● **AIM OF THE EXERCISE**
Please state how many lines of the records hold the string "两期分割放送", giving nothing but the number.

============================================================

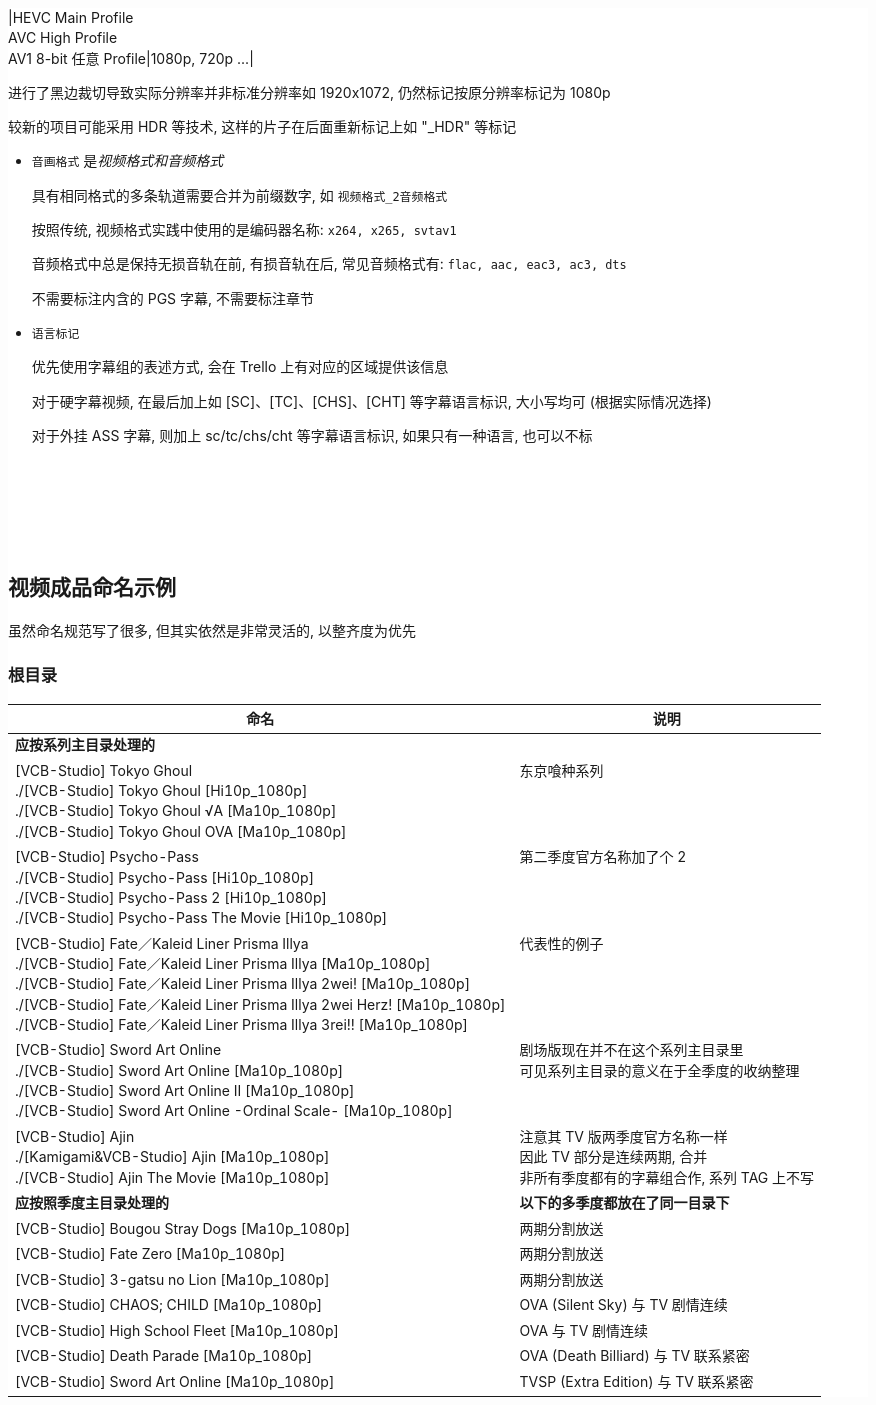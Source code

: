   |HEVC Main Profile<br />AVC High Profile<br />AV1 8-bit 任意 Profile|1080p, 720p ...|

  进行了黑边裁切导致实际分辨率并非标准分辨率如 1920x1072, 仍然标记按原分辨率标记为 1080p

  较新的项目可能采用 HDR 等技术, 这样的片子在后面重新标记上如 "_HDR" 等标记

* ​`音画格式`​ 是*视频格式和音频格式*

  具有相同格式的多条轨道需要合并为前缀数字, 如 `视频格式_2音频格式`​

  按照传统, 视频格式实践中使用的是编码器名称: `x264, x265, svtav1`

  音频格式中总是保持无损音轨在前, 有损音轨在后, 常见音频格式有: `flac, aac, eac3, ac3, dts`

  不需要标注内含的 PGS 字幕, 不需要标注章节

* ​`语言标记`​

  优先使用字幕组的表述方式, 会在 Trello 上有对应的区域提供该信息

  对于硬字幕视频, 在最后加上如 [SC]、[TC]、[CHS]、[CHT] 等字幕语言标识, 大小写均可 (根据实际情况选择)

  对于外挂 ASS 字幕, 则加上 sc/tc/chs/cht 等字幕语言标识, 如果只有一种语言, 也可以不标

‍
---

‍

## 视频成品命名示例

虽然命名规范写了很多, 但其实依然是非常灵活的, 以整齐度为优先

### 根目录

命名 |  说明
--- |  ---
**应按系列主目录处理的** |
[VCB-Studio] Tokyo Ghoul <br/>./[VCB-Studio] Tokyo Ghoul [Hi10p_1080p] <br>./[VCB-Studio] Tokyo Ghoul √A [Ma10p_1080p] <br> ./[VCB-Studio] Tokyo Ghoul OVA [Ma10p_1080p] |  东京喰种系列
[VCB-Studio] Psycho-Pass<br> ./[VCB-Studio] Psycho-Pass [Hi10p_1080p] <br> ./[VCB-Studio] Psycho-Pass 2 [Hi10p_1080p] <br> ./[VCB-Studio] Psycho-Pass The Movie [Hi10p_1080p] |  第二季度官方名称加了个 2
[VCB-Studio] Fate／Kaleid Liner Prisma Illya <br> ./[VCB-Studio] Fate／Kaleid Liner Prisma Illya [Ma10p_1080p] <br> ./[VCB-Studio] Fate／Kaleid Liner Prisma Illya 2wei! [Ma10p_1080p] <br> ./[VCB-Studio] Fate／Kaleid Liner Prisma Illya 2wei Herz! [Ma10p_1080p] <br> ./[VCB-Studio] Fate／Kaleid Liner Prisma Illya 3rei!! [Ma10p_1080p] |  代表性的例子
[VCB-Studio] Sword Art Online <br> ./[VCB-Studio] Sword Art Online [Ma10p_1080p] <br> ./[VCB-Studio] Sword Art Online II [Ma10p_1080p] <br> ./[VCB-Studio] Sword Art Online -Ordinal Scale- [Ma10p_1080p] |  剧场版现在并不在这个系列主目录里 <br> 可见系列主目录的意义在于全季度的收纳整理
[VCB-Studio] Ajin <br> ./[Kamigami&VCB-Studio] Ajin [Ma10p_1080p] <br> ./[VCB-Studio] Ajin The Movie [Ma10p_1080p] <br> |  注意其 TV 版两季度官方名称一样 <br> 因此 TV 部分是连续两期, 合并 <br> 非所有季度都有的字幕组合作, 系列 TAG 上不写
**应按照季度主目录处理的** |  **以下的多季度都放在了同一目录下**
[VCB-Studio] Bougou Stray Dogs [Ma10p_1080p] |  两期分割放送
[VCB-Studio] Fate Zero [Ma10p_1080p] |  两期分割放送
[VCB-Studio] 3-gatsu no Lion [Ma10p_1080p] |  两期分割放送
[VCB-Studio] CHAOS; CHILD [Ma10p_1080p] |  OVA (Silent Sky) 与 TV 剧情连续
[VCB-Studio] High School Fleet [Ma10p_1080p] |  OVA 与 TV 剧情连续
[VCB-Studio] Death Parade [Ma10p_1080p] |  OVA (Death Billiard) 与 TV 联系紧密
[VCB-Studio] Sword Art Online [Ma10p_1080p] |  TVSP (Extra Edition) 与 TV 联系紧密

============================================================

● **EXERCISE ANSWER**
3